DESCRIPTION OF THE TASK
Wherever the string "will" occurs in a line of these records, report that line.

RAW DATA
# # # # #

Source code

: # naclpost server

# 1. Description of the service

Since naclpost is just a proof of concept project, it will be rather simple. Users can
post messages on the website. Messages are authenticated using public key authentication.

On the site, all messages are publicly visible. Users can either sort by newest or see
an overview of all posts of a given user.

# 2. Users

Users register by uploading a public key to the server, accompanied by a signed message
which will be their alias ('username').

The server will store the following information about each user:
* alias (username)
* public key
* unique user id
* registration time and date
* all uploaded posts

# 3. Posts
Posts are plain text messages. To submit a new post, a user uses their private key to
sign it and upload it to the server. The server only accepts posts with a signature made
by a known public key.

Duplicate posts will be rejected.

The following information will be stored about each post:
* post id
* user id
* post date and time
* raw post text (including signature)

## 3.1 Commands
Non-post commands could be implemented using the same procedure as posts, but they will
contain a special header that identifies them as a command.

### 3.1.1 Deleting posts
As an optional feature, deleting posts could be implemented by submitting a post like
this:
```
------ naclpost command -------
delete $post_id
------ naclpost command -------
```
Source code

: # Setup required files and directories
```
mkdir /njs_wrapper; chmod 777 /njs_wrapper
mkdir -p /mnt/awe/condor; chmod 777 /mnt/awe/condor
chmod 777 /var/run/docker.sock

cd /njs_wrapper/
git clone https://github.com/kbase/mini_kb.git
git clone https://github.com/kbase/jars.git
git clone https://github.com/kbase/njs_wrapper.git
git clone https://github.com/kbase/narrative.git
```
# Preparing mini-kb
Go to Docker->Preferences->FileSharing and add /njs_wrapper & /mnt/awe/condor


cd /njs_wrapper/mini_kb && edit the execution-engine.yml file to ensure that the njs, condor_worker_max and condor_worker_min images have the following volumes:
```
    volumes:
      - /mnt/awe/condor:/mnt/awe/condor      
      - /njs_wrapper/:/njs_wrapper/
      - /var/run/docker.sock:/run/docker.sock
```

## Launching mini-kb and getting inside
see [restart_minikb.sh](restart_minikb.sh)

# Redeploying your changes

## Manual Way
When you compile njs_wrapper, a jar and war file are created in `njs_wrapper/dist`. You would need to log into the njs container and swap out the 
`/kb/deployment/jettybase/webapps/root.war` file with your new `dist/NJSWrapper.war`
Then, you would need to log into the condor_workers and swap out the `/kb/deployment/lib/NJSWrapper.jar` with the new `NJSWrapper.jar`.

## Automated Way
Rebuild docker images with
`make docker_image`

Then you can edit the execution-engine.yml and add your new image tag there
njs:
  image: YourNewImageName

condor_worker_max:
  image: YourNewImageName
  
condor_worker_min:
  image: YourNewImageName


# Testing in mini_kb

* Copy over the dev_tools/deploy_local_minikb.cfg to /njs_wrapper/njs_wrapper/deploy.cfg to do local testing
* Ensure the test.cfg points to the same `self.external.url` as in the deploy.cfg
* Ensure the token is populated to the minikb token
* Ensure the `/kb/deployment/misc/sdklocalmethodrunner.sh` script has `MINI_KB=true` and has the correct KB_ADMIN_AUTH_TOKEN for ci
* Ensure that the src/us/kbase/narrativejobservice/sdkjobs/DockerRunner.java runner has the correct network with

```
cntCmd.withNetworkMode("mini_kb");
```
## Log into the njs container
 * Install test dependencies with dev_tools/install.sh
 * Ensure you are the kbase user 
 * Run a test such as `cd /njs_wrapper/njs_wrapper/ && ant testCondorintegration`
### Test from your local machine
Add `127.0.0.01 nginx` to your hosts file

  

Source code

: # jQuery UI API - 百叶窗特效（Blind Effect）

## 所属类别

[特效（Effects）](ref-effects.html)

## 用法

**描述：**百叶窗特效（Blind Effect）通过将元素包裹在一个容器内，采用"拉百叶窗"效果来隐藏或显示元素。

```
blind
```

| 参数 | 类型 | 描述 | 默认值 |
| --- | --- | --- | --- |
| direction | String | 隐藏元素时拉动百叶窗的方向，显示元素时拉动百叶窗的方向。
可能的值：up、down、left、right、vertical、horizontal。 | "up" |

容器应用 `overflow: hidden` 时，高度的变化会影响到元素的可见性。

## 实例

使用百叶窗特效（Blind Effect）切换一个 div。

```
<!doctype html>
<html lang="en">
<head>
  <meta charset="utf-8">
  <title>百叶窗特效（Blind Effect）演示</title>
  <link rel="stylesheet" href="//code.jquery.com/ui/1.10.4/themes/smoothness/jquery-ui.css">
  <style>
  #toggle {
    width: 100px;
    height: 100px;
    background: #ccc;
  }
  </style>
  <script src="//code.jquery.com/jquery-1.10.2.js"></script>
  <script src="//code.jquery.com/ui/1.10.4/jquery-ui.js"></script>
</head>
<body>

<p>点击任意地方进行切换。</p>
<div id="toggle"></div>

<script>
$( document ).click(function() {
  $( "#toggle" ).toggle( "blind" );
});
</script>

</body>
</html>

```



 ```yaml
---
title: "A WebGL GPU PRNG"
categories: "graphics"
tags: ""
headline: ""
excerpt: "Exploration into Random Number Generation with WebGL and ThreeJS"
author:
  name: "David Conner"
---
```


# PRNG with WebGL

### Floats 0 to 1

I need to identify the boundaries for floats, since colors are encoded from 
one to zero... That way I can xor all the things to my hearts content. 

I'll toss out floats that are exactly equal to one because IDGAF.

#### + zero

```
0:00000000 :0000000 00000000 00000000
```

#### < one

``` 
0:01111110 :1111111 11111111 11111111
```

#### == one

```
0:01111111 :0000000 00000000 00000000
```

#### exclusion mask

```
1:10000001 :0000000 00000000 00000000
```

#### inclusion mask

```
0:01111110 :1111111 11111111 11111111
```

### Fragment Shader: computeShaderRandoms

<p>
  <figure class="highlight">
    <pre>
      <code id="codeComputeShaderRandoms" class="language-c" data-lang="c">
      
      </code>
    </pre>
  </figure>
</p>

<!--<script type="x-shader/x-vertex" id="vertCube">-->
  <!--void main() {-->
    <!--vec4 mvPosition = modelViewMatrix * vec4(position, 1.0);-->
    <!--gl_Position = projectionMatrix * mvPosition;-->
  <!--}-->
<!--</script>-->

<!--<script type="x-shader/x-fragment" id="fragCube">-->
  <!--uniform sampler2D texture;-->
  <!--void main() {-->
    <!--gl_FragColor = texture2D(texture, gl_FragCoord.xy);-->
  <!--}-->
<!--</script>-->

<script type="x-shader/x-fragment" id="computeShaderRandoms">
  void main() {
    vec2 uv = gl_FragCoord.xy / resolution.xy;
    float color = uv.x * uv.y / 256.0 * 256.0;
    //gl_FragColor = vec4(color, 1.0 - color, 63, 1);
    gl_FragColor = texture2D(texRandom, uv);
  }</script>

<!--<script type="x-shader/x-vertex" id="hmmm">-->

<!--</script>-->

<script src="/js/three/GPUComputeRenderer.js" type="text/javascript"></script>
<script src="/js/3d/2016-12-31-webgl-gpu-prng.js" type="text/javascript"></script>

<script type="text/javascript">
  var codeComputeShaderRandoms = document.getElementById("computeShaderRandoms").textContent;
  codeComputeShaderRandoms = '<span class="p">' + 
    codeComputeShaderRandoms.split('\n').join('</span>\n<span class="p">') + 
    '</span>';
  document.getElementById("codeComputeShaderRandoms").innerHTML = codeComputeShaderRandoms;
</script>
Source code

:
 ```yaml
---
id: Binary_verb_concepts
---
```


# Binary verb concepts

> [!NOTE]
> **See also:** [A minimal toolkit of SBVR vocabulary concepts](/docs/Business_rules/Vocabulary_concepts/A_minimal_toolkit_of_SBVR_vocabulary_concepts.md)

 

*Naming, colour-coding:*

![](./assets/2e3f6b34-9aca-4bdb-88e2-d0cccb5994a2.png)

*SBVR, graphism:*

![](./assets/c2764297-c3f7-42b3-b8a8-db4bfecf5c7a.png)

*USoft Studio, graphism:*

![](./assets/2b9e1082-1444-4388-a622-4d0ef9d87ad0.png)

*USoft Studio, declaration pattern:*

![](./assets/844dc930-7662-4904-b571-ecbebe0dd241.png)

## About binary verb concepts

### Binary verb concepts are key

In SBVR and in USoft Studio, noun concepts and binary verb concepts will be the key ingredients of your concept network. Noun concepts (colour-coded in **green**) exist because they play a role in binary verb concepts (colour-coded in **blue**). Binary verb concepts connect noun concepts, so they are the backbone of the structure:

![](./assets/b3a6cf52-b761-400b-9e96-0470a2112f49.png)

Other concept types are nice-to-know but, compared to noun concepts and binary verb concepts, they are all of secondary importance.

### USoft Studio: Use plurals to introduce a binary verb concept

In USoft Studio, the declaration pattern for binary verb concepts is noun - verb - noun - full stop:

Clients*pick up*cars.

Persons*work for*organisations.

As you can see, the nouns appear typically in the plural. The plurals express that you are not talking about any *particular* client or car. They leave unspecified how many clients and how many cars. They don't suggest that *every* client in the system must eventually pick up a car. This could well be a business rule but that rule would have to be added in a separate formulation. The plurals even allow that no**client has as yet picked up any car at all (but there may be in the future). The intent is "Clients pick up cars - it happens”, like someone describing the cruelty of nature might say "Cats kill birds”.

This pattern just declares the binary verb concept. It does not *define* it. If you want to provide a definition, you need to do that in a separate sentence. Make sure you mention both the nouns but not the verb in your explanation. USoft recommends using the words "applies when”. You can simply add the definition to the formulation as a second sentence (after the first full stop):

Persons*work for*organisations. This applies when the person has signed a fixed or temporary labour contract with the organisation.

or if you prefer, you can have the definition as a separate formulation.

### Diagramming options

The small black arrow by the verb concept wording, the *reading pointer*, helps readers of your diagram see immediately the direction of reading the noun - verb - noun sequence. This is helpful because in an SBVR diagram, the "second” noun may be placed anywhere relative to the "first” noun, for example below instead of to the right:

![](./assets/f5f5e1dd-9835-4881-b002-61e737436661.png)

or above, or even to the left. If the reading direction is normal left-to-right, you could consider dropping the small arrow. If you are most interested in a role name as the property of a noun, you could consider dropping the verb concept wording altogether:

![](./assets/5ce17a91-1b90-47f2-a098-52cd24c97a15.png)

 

# # # # #

RESULT OF THIS EXERCISE
Since naclpost is just a proof of concept project, it will be rather simple. Users can
which will be their alias ('username').
The server will store the following information about each user:
Duplicate posts will be rejected.
The following information will be stored about each post:
Non-post commands could be implemented using the same procedure as posts, but they will
In SBVR and in USoft Studio, noun concepts and binary verb concepts will be the key ingredients of your concept network. Noun concepts (colour-coded in **green**) exist because they play a role in binary verb concepts (colour-coded in **blue**). Binary verb concepts connect noun concepts, so they are the backbone of the structure:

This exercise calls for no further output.